GenStage: How to handle situations where producer cannot provide events?

1.6k views Asked by At

Following scenario: A GenStage producer handles a Twitter Stream (using the Stream API and ExTwitter) and providing a set of tweets (max. the demand the consumer is asking for) to a GenStage consumer. The consumer then just prints them.

Following problem: I am looking for specific tweets so there aren't always new tweets available. If the GenStage producer is returning an empty list of events, the consumer will stop asking. See this issue and José Valims reply for more.

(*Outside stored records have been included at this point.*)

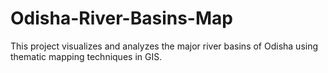 # Odisha-River-Basins-Map
This  project visualizes and analyzes the major river basins of Odisha using thematic mapping techniques in GIS.
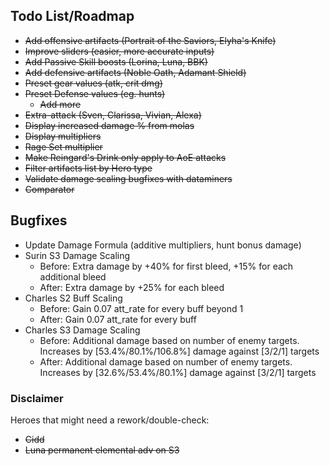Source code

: ## Todo List/Roadmap

- ~~Add offensive artifacts (Portrait of the Saviors, Elyha's Knife)~~
- ~~Improve sliders (easier, more accurate inputs)~~
- ~~Add Passive Skill boosts (Lorina, Luna, BBK)~~
- ~~Add defensive artifacts (Noble Oath, Adamant Shield)~~
- ~~Preset gear values (atk, crit dmg)~~
- ~~Preset Defense values (eg. hunts)~~
  - ~~Add more~~
- ~~Extra-attack (Sven, Clarissa, Vivian, Alexa)~~
- ~~Display increased damage % from molas~~
- ~~Display multipliers~~
- ~~Rage Set multiplier~~
- ~~Make Reingard's Drink only apply to AoE attacks~~
- ~~Filter artifacts list by Hero type~~
- ~~Validate damage scaling bugfixes with dataminers~~
- ~~Comparator~~

## Bugfixes

- Update Damage Formula (additive multipliers, hunt bonus damage)
- Surin S3 Damage Scaling 
  - Before: Extra damage by +40% for first bleed, +15% for each additional bleed
  - After: Extra damage by +25% for each bleed
- Charles S2 Buff Scaling
  - Before: Gain 0.07 att_rate for every buff beyond 1
  - After: Gain 0.07 att_rate for every buff 
- Charles S3 Damage Scaling
  - Before: Additional damage based on number of enemy targets. Increases by [53.4%/80.1%/106.8%] damage against [3/2/1] targets
  - After: Additional damage based on number of enemy targets. Increases by [32.6%/53.4%/80.1%] damage against [3/2/1] targets

### Disclaimer

Heroes that might need a rework/double-check:
- ~~Cidd~~
- ~~Luna permanent elemental adv on S3~~
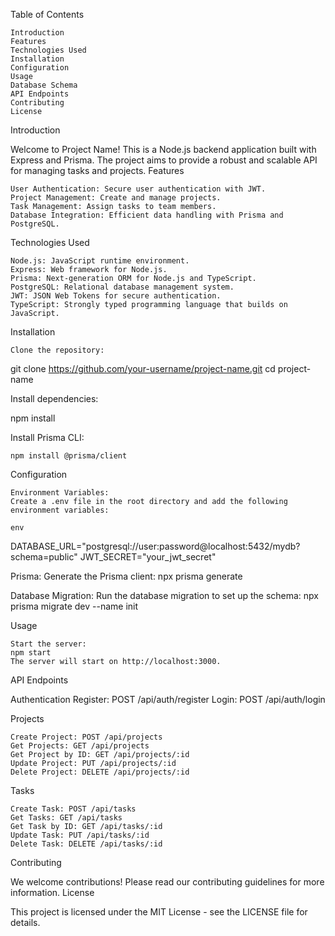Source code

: Table of Contents

    Introduction
    Features
    Technologies Used
    Installation
    Configuration
    Usage
    Database Schema
    API Endpoints
    Contributing
    License

Introduction

Welcome to Project Name! This is a Node.js backend application built with Express and Prisma. The project aims to provide a robust and scalable API for managing tasks and projects.
Features

    User Authentication: Secure user authentication with JWT.
    Project Management: Create and manage projects.
    Task Management: Assign tasks to team members.
    Database Integration: Efficient data handling with Prisma and PostgreSQL.

Technologies Used

    Node.js: JavaScript runtime environment.
    Express: Web framework for Node.js.
    Prisma: Next-generation ORM for Node.js and TypeScript.
    PostgreSQL: Relational database management system.
    JWT: JSON Web Tokens for secure authentication.
    TypeScript: Strongly typed programming language that builds on JavaScript.

Installation

    Clone the repository:

git clone https://github.com/your-username/project-name.git
cd project-name

Install dependencies:

npm install

Install Prisma CLI:

    npm install @prisma/client

Configuration

    Environment Variables:
    Create a .env file in the root directory and add the following environment variables:

    env

DATABASE_URL="postgresql://user:password@localhost:5432/mydb?schema=public"
JWT_SECRET="your_jwt_secret"

Prisma:
Generate the Prisma client:
npx prisma generate

Database Migration:
Run the database migration to set up the schema:
npx prisma migrate dev --name init

Usage

    Start the server:
    npm start
    The server will start on http://localhost:3000.

API Endpoints

Authentication
Register: POST /api/auth/register
Login: POST /api/auth/login

Projects

    Create Project: POST /api/projects
    Get Projects: GET /api/projects
    Get Project by ID: GET /api/projects/:id
    Update Project: PUT /api/projects/:id
    Delete Project: DELETE /api/projects/:id

Tasks

    Create Task: POST /api/tasks
    Get Tasks: GET /api/tasks
    Get Task by ID: GET /api/tasks/:id
    Update Task: PUT /api/tasks/:id
    Delete Task: DELETE /api/tasks/:id

Contributing

We welcome contributions! Please read our contributing guidelines for more information.
License

This project is licensed under the MIT License - see the LICENSE file for details.
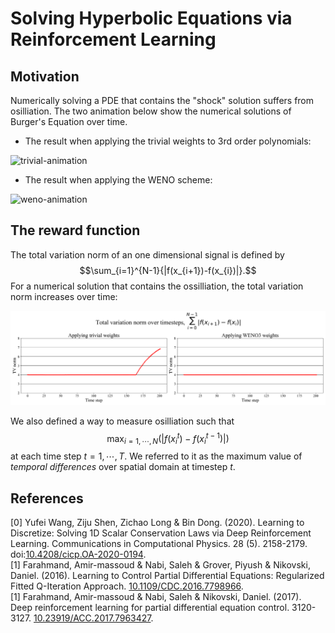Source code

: # Solving Hyperbolic Equations via Reinforcement Learning

## Motivation
Numerically solving a PDE that contains the "shock" solution suffers from osilliation. 
The two animation below show the numerical solutions of Burger's Equation over time. 


- The result when applying the trivial weights to 3rd order polynomials:

![trivial-animation](./assets/trivial-animation.gif)

- The result when applying the WENO scheme:

![weno-animation](./assets/weno-animation.gif)

## The reward function
The total variation norm of an one dimensional signal is defined by $$\sum_{i=1}^{N-1}{|f(x_{i+1})-f(x_{i})|}.$$
For a numerical solution that contains the ossilliation, the total variation norm increases over time:

![tv-norm-over-time](./assets/tv-norm-over-time.png)  

We also defined a way to measure osilliation such that
$$\max_{i=1,\cdots,N}(|f({x_i}^{t})-f({x_i}^{t-1})|)$$
at each time step $t=1, \cdots, T$. We referred to it as the maximum value of *temporal differences* over spatial domain at timestep $t$.

## References
[0] Yufei Wang, Ziju Shen, Zichao Long & Bin Dong. (2020). Learning to Discretize: Solving 1D Scalar Conservation Laws via Deep Reinforcement Learning. Communications in Computational Physics. 28 (5). 2158-2179. doi:[10.4208/cicp.OA-2020-0194](https://global-sci.org/intro/article_detail/cicp/18408.html). <br/>
[1] Farahmand, Amir-massoud & Nabi, Saleh & Grover, Piyush & Nikovski, Daniel. (2016). Learning to Control Partial Differential Equations: Regularized Fitted Q-Iteration Approach. [10.1109/CDC.2016.7798966](https://ieeexplore.ieee.org/document/7798966). <br/>
[1] Farahmand, Amir-massoud & Nabi, Saleh & Nikovski, Daniel. (2017). Deep reinforcement learning for partial differential equation control. 3120-3127. [10.23919/ACC.2017.7963427](https://ieeexplore.ieee.org/document/7963427). <br/>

I am not sure how to address this issue. Any help is greatly appreciated. This is what I have so far:

defmodule MyApp.TwitterProducer do
  use GenStage
  alias MyApp.TwitterStream

  def start_link(:ok) do
    GenStage.start_link(__MODULE__, :ok)
  end

  def init(:ok) do
    # This creates a regular Elixir Stream
    # I use this as the state so that not every
    # time the consumer asks for new data
    # a new stream is initiated
    stream = TwitterStream.get_stream
    {:producer, stream}
  end

  def handle_demand(demand, stream) do
    # Take tweets from the stream and 
    # turn them into a list. Then return 
    # them to the consumer
    chunk = Stream.take(stream, demand)
    events = Enum.to_list(chunk)
    {:noreply, events, stream}
  end


  def handle_info(_msg, state) do
    # I as getting an "wrong message" error 
    # before I implemented this function myself
    # It does nothing special to my case
    {:noreply, [], state}
  end

end

defmodule MyApp.TwitterConsumer do
  use GenStage

  def start_link() do
    GenStage.start_link(__MODULE__, :ok)
  end

  def init(:ok) do
    {:consumer, :the_state_does_not_matter}
  end

  def handle_events(events, _from, state) do

    Process.sleep(3000)
    IO.inspect(events)

    # We are a consumer, so we would never emit items.
    {:noreply, [], state}
  end

end

# Let's fire this thing up
{:ok, p} = GenStage.start_link(MyApp.TwitterProducer, :ok, name: MyApp.TwitterProducer)
{:ok, c} = GenStage.start_link(MyApp.TwitterConsumer, :ok, name: MyApp.TwitterConsumer)
GenStage.sync_subscribe(c, to: p, max_demand: 3)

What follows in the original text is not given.